(Terra) Os médicos colombianos revelaram os alarmantes números da violência contra a mulher em seu país e demonstraram ainda mais preocupação com a possibilidade de suas obrigações, dentro da nova política governamental contra esse problema, entrarem em choque com o sigilo profissional.
O pesadelo, como descreveu à Agência Efe o presidente da Associação Colombiana de Sociedades Científicas, Rodrigo Córdoba, começou na semana passada, quando o Governo apresentou um pacote de decretos para prevenir qualquer tipo de violência contra a mulher em todas as situações.
Na ocasião, a ministra da Saúde da Colômbia, Beatriz Londoño, se referiu à responsabilidade dos médicos como “denunciantes” de cada caso de violência doméstica, o que não foi bem recebido por essa associação.
“Nós nos negamos categoricamente a exercer o papel da polícia, a denunciar o delito e fazer parte ativa do processo judicial, já que isso entraria em conflito com nossos princípios éticos”, argumentou Córdoba, que apoia “com profundo entusiasmo” toda iniciativa para acabar com a violência.
Para Córdoba, que representa dentro da organização os psiquiatras colombianos, se um médico apresentasse todos os dados do diagnóstico ao sistema judiciário, violaria imediatamente o sigilo profissional, o que não daria nenhuma garantia à vítima.
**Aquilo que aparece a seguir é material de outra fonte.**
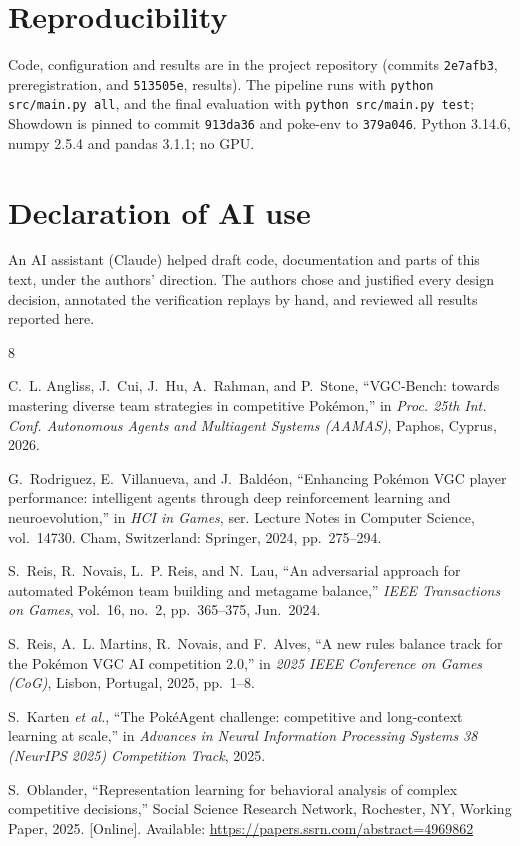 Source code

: \documentclass[conference]{IEEEtran}
\begin{document}
\section*{Reproducibility}
Code, configuration and results are in the project repository (commits \texttt{2e7afb3}, preregistration, and
\texttt{513505e}, results). The pipeline runs with \texttt{python src/main.py all}, and the final evaluation
with \texttt{python src/main.py test}; Showdown is pinned to commit \texttt{913da36} and poke-env to
\texttt{379a046}. Python 3.14.6, numpy 2.5.4 and pandas 3.1.1; no GPU.

\section*{Declaration of AI use}
An AI assistant (Claude) helped draft code, documentation and parts of this text, under the authors'
direction. The authors chose and justified every design decision, annotated the verification replays by hand,
and reviewed all results reported here.

\begin{thebibliography}{8}

C.~L. Angliss, J.~Cui, J.~Hu, A.~Rahman, and P.~Stone, ``VGC-Bench: towards mastering diverse team strategies in competitive Pok\'emon,''
in \emph{Proc. 25th Int. Conf. Autonomous Agents and Multiagent Systems (AAMAS)}, Paphos, Cyprus, 2026.

G.~Rodriguez, E.~Villanueva, and J.~Bald\'eon, ``Enhancing Pok\'emon VGC player performance: intelligent agents through deep reinforcement learning and neuroevolution,''
in \emph{HCI in Games}, ser. Lecture Notes in Computer Science, vol.~14730. Cham, Switzerland: Springer, 2024, pp.~275--294.

S.~Reis, R.~Novais, L.~P. Reis, and N.~Lau, ``An adversarial approach for automated Pok\'emon team building and metagame balance,''
\emph{IEEE Transactions on Games}, vol.~16, no.~2, pp.~365--375, Jun.~2024.

S.~Reis, A.~L. Martins, R.~Novais, and F.~Alves, ``A new rules balance track for the Pok\'emon VGC AI competition 2.0,''
in \emph{2025 IEEE Conference on Games (CoG)}, Lisbon, Portugal, 2025, pp.~1--8.

S.~Karten \emph{et al.}, ``The Pok\'eAgent challenge: competitive and long-context learning at scale,''
in \emph{Advances in Neural Information Processing Systems 38 (NeurIPS 2025) Competition Track}, 2025.

S.~Oblander, ``Representation learning for behavioral analysis of complex competitive decisions,''
Social Science Research Network, Rochester, NY, Working Paper, 2025. [Online]. Available: \url{https://papers.ssrn.com/abstract=4969862}

\end{thebibliography}
\end{document}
Essa relação de confiança com o médico é fundamental, já que o grande problema da violência contra a mulher continua sendo a falta de diagnóstico. “Muitas mulheres ficam em casa e não procuram um hospital”, o que, segundo o psiquiatra, torna inconcebível prejudicar o sigilo profissional.
Córdoba está aguardando o Governo definir se a função dos profissionais da saúde é serem “policiais” ou apenas registrar os casos de maus-tratos sem acrescentar detalhes, o que ficará estabelecido no dia 20 de fevereiro, conforme prometeu a alta conselheira para a Igualdade da Mulher, Cristina Plazas.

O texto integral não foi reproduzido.